Il ricco segmento delle auto di lusso in Cina l’hanno scorso ha superato i due milioni di vendite; grasso che cola per i due leader Volkswagen e Gm, che sottraggono profitti a un governo locale già terrorizzato all’idea di mollare la presa sul settore automobilistico. Eppure più che alle due mega aziende  internazionali, il governo – partito di Pechino sembra aver dichiarato guerra ad un terzo incomodo che ha appena infilato un piede nella porta in cerca di aprirsi un varco: la Tesla di Elon Musk.

Ad aprile Musk, nel consegnare le prime auto ai suoi clienti cinesi, ha dichiarato che vuole vendere 5.000 vetture nel primo anno, che è una cifra folle anche nel folle mercato cinese che finora ha immatricolato appena 1.900 vetture elettriche. La sua Model S costa chiavi in mano una cifra che oscilla tra i 120 e i 179.000 dollari, il doppio del prezzo americano. Passano sei mesi tra l’ordine e la consegna, e il pagamento deve essere completato con un discreto anticipo. Fonti non ufficiali di Forbes hanno azzardato che  il volume totale degli ordini delle Tesla sarà di poco più di 1.000 unità per il primo anno.

Eppure Musk insiste. L’imprenditore sudafricano naturalizzato negli Usa ha letto come tanti il recente rapporto McKinsey , il quale esordisce con una previsione: tra il 2011 e il 2020 il 35% di incremento di fatturato nel mercato dell’auto verrà dalla Cina. Le autorità locali che hanno enormi grattacapi con l’inquinamento hanno già iniziato a bloccare la circolazione a targhe alterne in otto grandi centri, e per il 2020 l’analisi della McKinsey prevede che almeno 20 megalopoli cinesi dovranno vietare il traffico nei centri urbani. Se guidare un’auto diventerà un privilegio, il costo di una Tesla potrebbe divenire l’emblema di tale esclusività.

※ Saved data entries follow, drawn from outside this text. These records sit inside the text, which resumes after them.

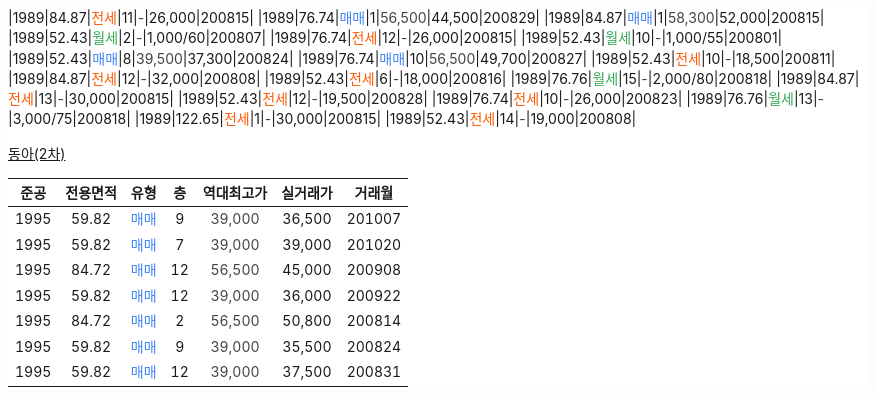 |1989|84.87|<span style="color:#ff5a00">전세</span>|11|<span style="color:#444444">-</span>|26,000|200815|
|1989|76.74|<span style="color:#4285f3">매매</span>|1|<span style="color:#444444">56,500</span>|44,500|200829|
|1989|84.87|<span style="color:#4285f3">매매</span>|1|<span style="color:#444444">58,300</span>|52,000|200815|
|1989|52.43|<span style="color:#34a853">월세</span>|2|<span style="color:#444444">-</span>|1,000/60|200807|
|1989|76.74|<span style="color:#ff5a00">전세</span>|12|<span style="color:#444444">-</span>|26,000|200815|
|1989|52.43|<span style="color:#34a853">월세</span>|10|<span style="color:#444444">-</span>|1,000/55|200801|
|1989|52.43|<span style="color:#4285f3">매매</span>|8|<span style="color:#444444">39,500</span>|37,300|200824|
|1989|76.74|<span style="color:#4285f3">매매</span>|10|<span style="color:#444444">56,500</span>|49,700|200827|
|1989|52.43|<span style="color:#ff5a00">전세</span>|10|<span style="color:#444444">-</span>|18,500|200811|
|1989|84.87|<span style="color:#ff5a00">전세</span>|12|<span style="color:#444444">-</span>|32,000|200808|
|1989|52.43|<span style="color:#ff5a00">전세</span>|6|<span style="color:#444444">-</span>|18,000|200816|
|1989|76.76|<span style="color:#34a853">월세</span>|15|<span style="color:#444444">-</span>|2,000/80|200818|
|1989|84.87|<span style="color:#ff5a00">전세</span>|13|<span style="color:#444444">-</span>|30,000|200815|
|1989|52.43|<span style="color:#ff5a00">전세</span>|12|<span style="color:#444444">-</span>|19,500|200828|
|1989|76.74|<span style="color:#ff5a00">전세</span>|10|<span style="color:#444444">-</span>|26,000|200823|
|1989|76.76|<span style="color:#34a853">월세</span>|13|<span style="color:#444444">-</span>|3,000/75|200818|
|1989|122.65|<span style="color:#ff5a00">전세</span>|1|<span style="color:#444444">-</span>|30,000|200815|
|1989|52.43|<span style="color:#ff5a00">전세</span>|14|<span style="color:#444444">-</span>|19,000|200808|


<script async src="//pagead2.googlesyndication.com/pagead/js/adsbygoogle.js"></script>

<ins class="adsbygoogle"
     style="display:block"
     data-ad-client="ca-pub-2446590836940007"
     data-ad-slot="1659523306"
     data-ad-format="auto"
     data-full-width-responsive="true"></ins>
<script>
(adsbygoogle = window.adsbygoogle || []).push({});
</script>


[동아(2차)](https://search.naver.com/search.naver?query=%EC%9D%B8%EC%B2%9C%EA%B4%91%EC%97%AD%EC%8B%9C+%EB%B6%80%ED%8F%89%EA%B5%AC+%EB%B6%80%ED%8F%89%EB%8F%99+%EB%8F%99%EC%95%84%282%EC%B0%A8%29)

|준공|전용면적|유형|층|역대최고가|실거래가|거래월|
|:---:|:---:|:---:|:---:|:---:|:---:|:---:|
|1995|59.82|<span style="color:#4285f3">매매</span>|9|<span style="color:#444444">39,000</span>|36,500|201007|
|1995|59.82|<span style="color:#4285f3">매매</span>|7|<span style="color:#444444">39,000</span>|39,000|201020|
|1995|84.72|<span style="color:#4285f3">매매</span>|12|<span style="color:#444444">56,500</span>|45,000|200908|
|1995|59.82|<span style="color:#4285f3">매매</span>|12|<span style="color:#444444">39,000</span>|36,000|200922|
|1995|84.72|<span style="color:#4285f3">매매</span>|2|<span style="color:#444444">56,500</span>|50,800|200814|
|1995|59.82|<span style="color:#4285f3">매매</span>|9|<span style="color:#444444">39,000</span>|35,500|200824|
|1995|59.82|<span style="color:#4285f3">매매</span>|12|<span style="color:#444444">39,000</span>|37,500|200831|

Il problema per Musk è che anche il governo cinese deve aver tratto simili conclusioni, tanto da averlo indicato come un nemico da abbattere. Tanto per cominciare le Tesla, che pure calzano a pennello la qualifica, sono escluse dai ricchi incentivi statali (10.000 dollari) concessi alle auto elettriche.

Il secondo fronte, molto più gravido di conseguenze, è quello delle stazioni di ricarica. La sola città di Pechino l’anno prossimo inizierà a dotarsi di una rete di rifornimento elettrica che nel 2025 coprirà un raggio di 10 km a partire dal centro, con stazioni mai più lontane di 5 km una dall’altra. I cinesi sono disposti ad aprire il proprio sistema di ricarica ai costruttori europei, americani e giapponesi, in modo che questi adattino le loro vetture a ricevere le pompe di rifornimento rapido che saranno installate. Ma le Tesla no. Il loro sistema è unico e di proprietà della sola azienda, e le autorità cinesi rifiutano di inserirlo nelle linee flessibili del progetto.

Musk sta correndo ai ripari cercando partner finanziari locali che costruiscano con lui una rete alternativa, come quella che ha negli Usa. Se avrà successo, la linea di confronto sarà ancora più marcata, e la battaglia rischia di sfociare in una guerra.

Sempre che l’ex inventore di PayPal riesca a superare il più recente sassolino che gli è stato messo contro: l’imprenditore Zahn Baosheng ha registrato anni fa il marchio Tesla in Cina, e ora chiede ad un tribunale la sospensione di tutte le attività della ditta americana, e il pagamento dei danni. Il verdetto è atteso il 5 di agosto.